==== Data extracts

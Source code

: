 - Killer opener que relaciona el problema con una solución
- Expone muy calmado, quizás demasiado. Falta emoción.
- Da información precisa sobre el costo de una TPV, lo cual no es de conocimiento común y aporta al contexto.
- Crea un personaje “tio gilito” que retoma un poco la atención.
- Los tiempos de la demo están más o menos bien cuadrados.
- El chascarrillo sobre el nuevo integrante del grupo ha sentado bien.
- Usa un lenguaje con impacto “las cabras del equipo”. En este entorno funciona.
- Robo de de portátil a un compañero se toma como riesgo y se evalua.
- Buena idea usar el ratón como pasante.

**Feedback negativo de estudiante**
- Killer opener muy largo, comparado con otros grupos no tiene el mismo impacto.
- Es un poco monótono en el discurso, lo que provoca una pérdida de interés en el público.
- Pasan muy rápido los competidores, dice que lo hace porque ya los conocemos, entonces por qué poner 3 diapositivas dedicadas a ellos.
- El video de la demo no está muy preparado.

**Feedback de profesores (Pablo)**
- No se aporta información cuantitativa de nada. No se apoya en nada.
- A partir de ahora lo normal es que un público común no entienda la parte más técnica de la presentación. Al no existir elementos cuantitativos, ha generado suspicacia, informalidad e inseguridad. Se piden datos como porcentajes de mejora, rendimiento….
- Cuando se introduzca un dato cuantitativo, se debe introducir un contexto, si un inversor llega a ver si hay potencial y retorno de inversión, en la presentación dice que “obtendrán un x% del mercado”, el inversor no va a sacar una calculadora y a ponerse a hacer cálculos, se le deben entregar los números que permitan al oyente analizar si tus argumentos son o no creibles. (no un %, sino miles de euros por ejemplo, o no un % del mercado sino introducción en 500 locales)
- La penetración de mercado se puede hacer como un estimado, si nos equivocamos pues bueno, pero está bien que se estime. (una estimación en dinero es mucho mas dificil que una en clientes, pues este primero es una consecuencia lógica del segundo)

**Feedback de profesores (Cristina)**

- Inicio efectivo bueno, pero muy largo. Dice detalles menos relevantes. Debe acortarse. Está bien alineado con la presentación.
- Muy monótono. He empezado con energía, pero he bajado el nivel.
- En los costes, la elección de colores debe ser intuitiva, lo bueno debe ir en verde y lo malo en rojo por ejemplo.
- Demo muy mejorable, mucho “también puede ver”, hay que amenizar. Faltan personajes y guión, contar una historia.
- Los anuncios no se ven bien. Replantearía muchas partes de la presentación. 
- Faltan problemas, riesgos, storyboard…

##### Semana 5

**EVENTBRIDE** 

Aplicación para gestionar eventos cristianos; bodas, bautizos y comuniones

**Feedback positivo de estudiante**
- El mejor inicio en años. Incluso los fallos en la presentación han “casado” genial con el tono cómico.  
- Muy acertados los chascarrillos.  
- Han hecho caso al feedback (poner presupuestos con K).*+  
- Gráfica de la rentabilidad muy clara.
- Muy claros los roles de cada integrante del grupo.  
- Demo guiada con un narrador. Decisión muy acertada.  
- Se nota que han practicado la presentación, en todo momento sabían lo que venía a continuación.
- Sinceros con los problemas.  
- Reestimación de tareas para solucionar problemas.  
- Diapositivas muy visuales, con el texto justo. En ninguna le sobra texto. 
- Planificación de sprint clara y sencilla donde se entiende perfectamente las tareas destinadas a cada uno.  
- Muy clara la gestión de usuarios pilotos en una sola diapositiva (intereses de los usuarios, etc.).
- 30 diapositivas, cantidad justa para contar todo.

========

All the entries should be output exactly as given.

> Result for this task
Source code

: - Killer opener que relaciona el problema con una solución
- Expone muy calmado, quizás demasiado. Falta emoción.
- Da información precisa sobre el costo de una TPV, lo cual no es de conocimiento común y aporta al contexto.
- Crea un personaje “tio gilito” que retoma un poco la atención.
- Los tiempos de la demo están más o menos bien cuadrados.
- El chascarrillo sobre el nuevo integrante del grupo ha sentado bien.
- Usa un lenguaje con impacto “las cabras del equipo”. En este entorno funciona.
- Robo de de portátil a un compañero se toma como riesgo y se evalua.
- Buena idea usar el ratón como pasante.

**Feedback negativo de estudiante**
- Killer opener muy largo, comparado con otros grupos no tiene el mismo impacto.
- Es un poco monótono en el discurso, lo que provoca una pérdida de interés en el público.
- Pasan muy rápido los competidores, dice que lo hace porque ya los conocemos, entonces por qué poner 3 diapositivas dedicadas a ellos.
- El video de la demo no está muy preparado.

**Feedback de profesores (Pablo)**
- No se aporta información cuantitativa de nada. No se apoya en nada.
- A partir de ahora lo normal es que un público común no entienda la parte más técnica de la presentación. Al no existir elementos cuantitativos, ha generado suspicacia, informalidad e inseguridad. Se piden datos como porcentajes de mejora, rendimiento….
- Cuando se introduzca un dato cuantitativo, se debe introducir un contexto, si un inversor llega a ver si hay potencial y retorno de inversión, en la presentación dice que “obtendrán un x% del mercado”, el inversor no va a sacar una calculadora y a ponerse a hacer cálculos, se le deben entregar los números que permitan al oyente analizar si tus argumentos son o no creibles. (no un %, sino miles de euros por ejemplo, o no un % del mercado sino introducción en 500 locales)
- La penetración de mercado se puede hacer como un estimado, si nos equivocamos pues bueno, pero está bien que se estime. (una estimación en dinero es mucho mas dificil que una en clientes, pues este primero es una consecuencia lógica del segundo)

**Feedback de profesores (Cristina)**

- Inicio efectivo bueno, pero muy largo. Dice detalles menos relevantes. Debe acortarse. Está bien alineado con la presentación.
- Muy monótono. He empezado con energía, pero he bajado el nivel.
- En los costes, la elección de colores debe ser intuitiva, lo bueno debe ir en verde y lo malo en rojo por ejemplo.
- Demo muy mejorable, mucho “también puede ver”, hay que amenizar. Faltan personajes y guión, contar una historia.
- Los anuncios no se ven bien. Replantearía muchas partes de la presentación. 
- Faltan problemas, riesgos, storyboard…

##### Semana 5

**EVENTBRIDE** 

Aplicación para gestionar eventos cristianos; bodas, bautizos y comuniones

**Feedback positivo de estudiante**
- El mejor inicio en años. Incluso los fallos en la presentación han “casado” genial con el tono cómico.  
- Muy acertados los chascarrillos.  
- Han hecho caso al feedback (poner presupuestos con K).*+  
- Gráfica de la rentabilidad muy clara.
- Muy claros los roles de cada integrante del grupo.  
- Demo guiada con un narrador. Decisión muy acertada.  
- Se nota que han practicado la presentación, en todo momento sabían lo que venía a continuación.
- Sinceros con los problemas.  
- Reestimación de tareas para solucionar problemas.  
- Diapositivas muy visuales, con el texto justo. En ninguna le sobra texto. 
- Planificación de sprint clara y sencilla donde se entiende perfectamente las tareas destinadas a cada uno.  
- Muy clara la gestión de usuarios pilotos en una sola diapositiva (intereses de los usuarios, etc.).
- 30 diapositivas, cantidad justa para contar todo.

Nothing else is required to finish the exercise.